Другой крайностью является мнение, согласно которому «золотое правило» противоречит социальной природе нравственных норм и объективно означает закрепление воли господствующего класса(41). Хотя «золотое правило» действительно противостоит исторически меняющимся классовым нормам, оно тем не менее, как мы видели, само есть продукт социального развития и возникло лишь на известной ступени общественного прогресса. Оно возникло в эпоху преодоления родо-племенной изолированности, смешения различных этнических общностей, колоссального расширения человеческого кругозора и явилось одним из первых выражений абстрактно-гуманистических тенденций в сознании масс. Эта абстрактность открывала, разумеется, перед идеологами эксплуататорских классов широкие возможности для того, чтобы вкладывать в «золотое правило» свое собственное содержание. Но отвергать на этом основании само правило также бессмысленно, как было бы, например, бессмысленным отрицать понятие долга, совести и даже самой нравственности, которые тоже, как известно, широко извращались господствующими классами в своих реакционных целях. Кроме того, надо заметить, что интерпретация «золотого правила» в духе, угодном господствующему классу, не является единственно возможной или единственно встречавшейся в истории. Народные массы вкладывали в него свое содержание. Да и в истории этики встречаются соответствующие попытки. Так, П.Кропоткин «золотым правилом» пытался оправдать борьбу против эксплуататоров и классовую ненависть к ним.
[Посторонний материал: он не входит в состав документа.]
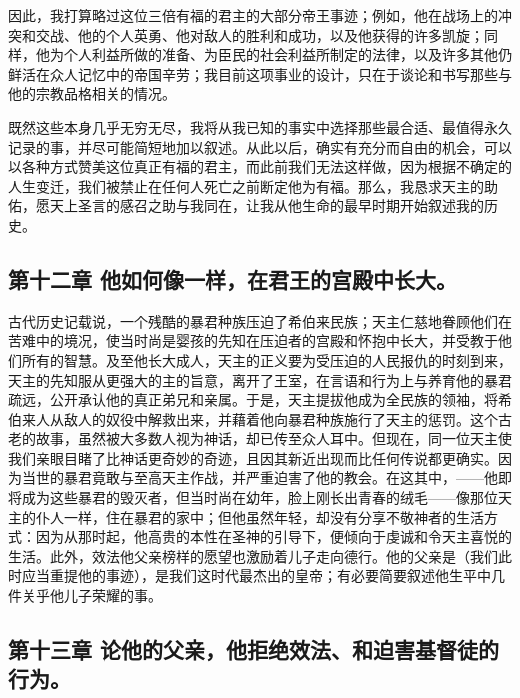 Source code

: 因此，我打算略过这位三倍有福的君主的大部分帝王事迹；例如，他在战场上的冲突和交战、他的个人英勇、他对敌人的胜利和成功，以及他获得的许多凯旋；同样，他为个人利益所做的准备、为臣民的社会利益所制定的法律，以及许多其他仍鲜活在众人记忆中的帝国辛劳；我目前这项事业的设计，只在于谈论和书写那些与他的宗教品格相关的情况。\par

既然这些本身几乎无穷无尽，我将从我已知的事实中选择那些最合适、最值得永久记录的事，并尽可能简短地加以叙述。从此以后，确实有充分而自由的机会，可以以各种方式赞美这位真正有福的君主，而此前我们无法这样做，因为根据不确定的人生变迁，我们被禁止在任何人死亡之前断定他为有福。那么，我恳求天主的助佑，愿天上圣言的感召之助与我同在，让我从他生命的最早时期开始叙述我的历史。\par


\subsection{第十二章  他如何像一样，在君王的宫殿中长大。}

古代历史记载说，一个残酷的暴君种族压迫了希伯来民族；天主仁慈地眷顾他们在苦难中的境况，使当时尚是婴孩的先知在压迫者的宫殿和怀抱中长大，并受教于他们所有的智慧。及至他长大成人，天主的正义要为受压迫的人民报仇的时刻到来，天主的先知服从更强大的主的旨意，离开了王室，在言语和行为上与养育他的暴君疏远，公开承认他的真正弟兄和亲属。于是，天主提拔他成为全民族的领袖，将希伯来人从敌人的奴役中解救出来，并藉着他向暴君种族施行了天主的惩罚。这个古老的故事，虽然被大多数人视为神话，却已传至众人耳中。但现在，同一位天主使我们亲眼目睹了比神话更奇妙的奇迹，且因其新近出现而比任何传说都更确实。因为当世的暴君竟敢与至高天主作战，并严重迫害了他的教会。在这其中，——他即将成为这些暴君的毁灭者，但当时尚在幼年，脸上刚长出青春的绒毛——像那位天主的仆人一样，住在暴君的家中；但他虽然年轻，却没有分享不敬神者的生活方式：因为从那时起，他高贵的本性在圣神的引导下，便倾向于虔诚和令天主喜悦的生活。此外，效法他父亲榜样的愿望也激励着儿子走向德行。他的父亲是（我们此时应当重提他的事迹），是我们这时代最杰出的皇帝；有必要简要叙述他生平中几件关乎他儿子荣耀的事。\par


\subsection{第十三章  论他的父亲，他拒绝效法、和迫害基督徒的行为。}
На примере «золотого правила» можно было заметить, что нравственное требование (нравственность как способ социальной регламентации в целом) означает не простое количественное разнообразие деятельности индивидов и общественных связей, а их качественную перестройку. Нравственное требование, с одной стороны, предполагает и формирует новые индивидуально психологические механизмы, более глубокое внутреннее обоснование деятельности, производит существенные изменения во внутриличностной структуре. А с другой – оно означает особую меру овладения, господства над исторической необходимостью.